“People have had enough of traditional delivery methods.”
That’s a bold statement from Join’s Co-Founder, Andrew Zukowski. It’s true, though.
What drives your business? Building buildings, right? And you can’t build buildings without clients. Now more than ever, construction companies must deliver not just what owners want but what owners demand. And owners are increasingly demanding that GCs bring more innovation and collaboration to the table when estimating a project.
Andrew Zukowski, Co-Founder of Join preconstruction software says, “We’re hearing TVD (Total Value Design) on the lips of many of our customers and we’re hearing that because many of their customers, large owners and even mid-size owners, have come to understand the value that a collaborative approach between the design side and the construction side can deliver for their projects.”

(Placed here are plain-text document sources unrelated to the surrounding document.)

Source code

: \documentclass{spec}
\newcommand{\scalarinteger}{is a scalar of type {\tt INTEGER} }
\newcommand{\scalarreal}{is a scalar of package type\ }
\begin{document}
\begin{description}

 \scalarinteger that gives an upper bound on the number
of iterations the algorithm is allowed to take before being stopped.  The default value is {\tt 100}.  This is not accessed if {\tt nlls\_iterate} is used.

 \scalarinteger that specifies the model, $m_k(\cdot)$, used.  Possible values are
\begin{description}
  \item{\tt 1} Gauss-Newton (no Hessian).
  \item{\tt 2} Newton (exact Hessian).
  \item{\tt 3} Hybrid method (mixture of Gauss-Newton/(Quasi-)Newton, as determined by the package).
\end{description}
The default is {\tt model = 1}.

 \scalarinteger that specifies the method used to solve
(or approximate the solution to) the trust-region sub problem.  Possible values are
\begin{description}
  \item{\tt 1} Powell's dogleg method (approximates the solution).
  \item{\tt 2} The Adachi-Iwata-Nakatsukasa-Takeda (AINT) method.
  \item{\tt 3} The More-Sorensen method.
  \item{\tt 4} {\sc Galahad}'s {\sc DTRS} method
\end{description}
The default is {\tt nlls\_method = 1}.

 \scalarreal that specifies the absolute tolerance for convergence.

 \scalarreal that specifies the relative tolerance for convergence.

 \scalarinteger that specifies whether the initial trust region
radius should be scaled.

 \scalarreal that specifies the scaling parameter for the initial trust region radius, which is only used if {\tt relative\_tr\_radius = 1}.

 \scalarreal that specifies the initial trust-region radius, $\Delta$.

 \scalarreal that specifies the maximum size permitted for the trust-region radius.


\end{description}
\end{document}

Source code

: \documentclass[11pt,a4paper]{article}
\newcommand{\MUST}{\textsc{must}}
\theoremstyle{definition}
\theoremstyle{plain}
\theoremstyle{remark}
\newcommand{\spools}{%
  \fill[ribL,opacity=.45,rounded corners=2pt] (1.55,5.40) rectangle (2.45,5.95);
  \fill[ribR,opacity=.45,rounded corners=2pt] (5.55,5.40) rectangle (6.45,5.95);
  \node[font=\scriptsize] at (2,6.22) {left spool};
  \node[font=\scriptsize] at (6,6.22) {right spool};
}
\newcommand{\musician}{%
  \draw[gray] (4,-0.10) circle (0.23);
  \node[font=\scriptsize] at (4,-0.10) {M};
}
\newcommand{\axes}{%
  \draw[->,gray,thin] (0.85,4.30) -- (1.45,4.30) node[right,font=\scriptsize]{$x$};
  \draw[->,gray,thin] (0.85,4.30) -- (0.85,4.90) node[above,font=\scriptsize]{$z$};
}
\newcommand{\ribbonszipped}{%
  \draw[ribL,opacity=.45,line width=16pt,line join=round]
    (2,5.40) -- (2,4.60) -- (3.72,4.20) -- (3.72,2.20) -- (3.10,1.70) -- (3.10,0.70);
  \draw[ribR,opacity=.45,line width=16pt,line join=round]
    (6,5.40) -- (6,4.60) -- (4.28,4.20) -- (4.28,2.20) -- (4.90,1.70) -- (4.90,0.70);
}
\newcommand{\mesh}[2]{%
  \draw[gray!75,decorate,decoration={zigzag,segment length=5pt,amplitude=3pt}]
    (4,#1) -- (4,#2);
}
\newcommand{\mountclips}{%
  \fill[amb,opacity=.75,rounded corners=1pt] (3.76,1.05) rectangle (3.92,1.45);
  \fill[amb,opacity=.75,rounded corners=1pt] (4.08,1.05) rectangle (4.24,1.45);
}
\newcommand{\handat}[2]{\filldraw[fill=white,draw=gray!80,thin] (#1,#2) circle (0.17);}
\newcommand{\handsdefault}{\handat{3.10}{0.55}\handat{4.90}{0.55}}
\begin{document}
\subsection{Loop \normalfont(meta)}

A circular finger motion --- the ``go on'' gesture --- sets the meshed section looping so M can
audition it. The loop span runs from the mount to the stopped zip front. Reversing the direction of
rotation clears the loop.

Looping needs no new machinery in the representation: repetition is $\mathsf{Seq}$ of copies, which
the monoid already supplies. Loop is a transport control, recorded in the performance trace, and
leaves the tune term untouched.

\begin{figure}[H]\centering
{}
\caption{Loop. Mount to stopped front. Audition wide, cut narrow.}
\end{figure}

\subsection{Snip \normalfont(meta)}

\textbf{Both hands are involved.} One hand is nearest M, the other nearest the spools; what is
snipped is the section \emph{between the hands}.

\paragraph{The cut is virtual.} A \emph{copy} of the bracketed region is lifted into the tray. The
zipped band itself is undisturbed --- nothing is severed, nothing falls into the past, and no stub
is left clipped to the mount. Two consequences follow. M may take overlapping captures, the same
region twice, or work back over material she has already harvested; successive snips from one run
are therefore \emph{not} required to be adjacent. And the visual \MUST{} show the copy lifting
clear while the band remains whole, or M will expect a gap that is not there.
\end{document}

What is Total Value Design in Construction?
According to Join, Total Value Design is “a collaborative approach used throughout all phases of design and construction to deliver projects at a target budget, while meeting the operational needs and values of the client.” The idea is for the entire team work together to deliver the best project for a client within a certain budget.
This alternative approach focuses heavily on collaboration between design, preconstruction, operations, and owners. Andrew says, “It emphasizes early engagement from folks who understand cost and schedule and then working together as the design moves from a conceptual level to a detailed level that’s actually constructible.”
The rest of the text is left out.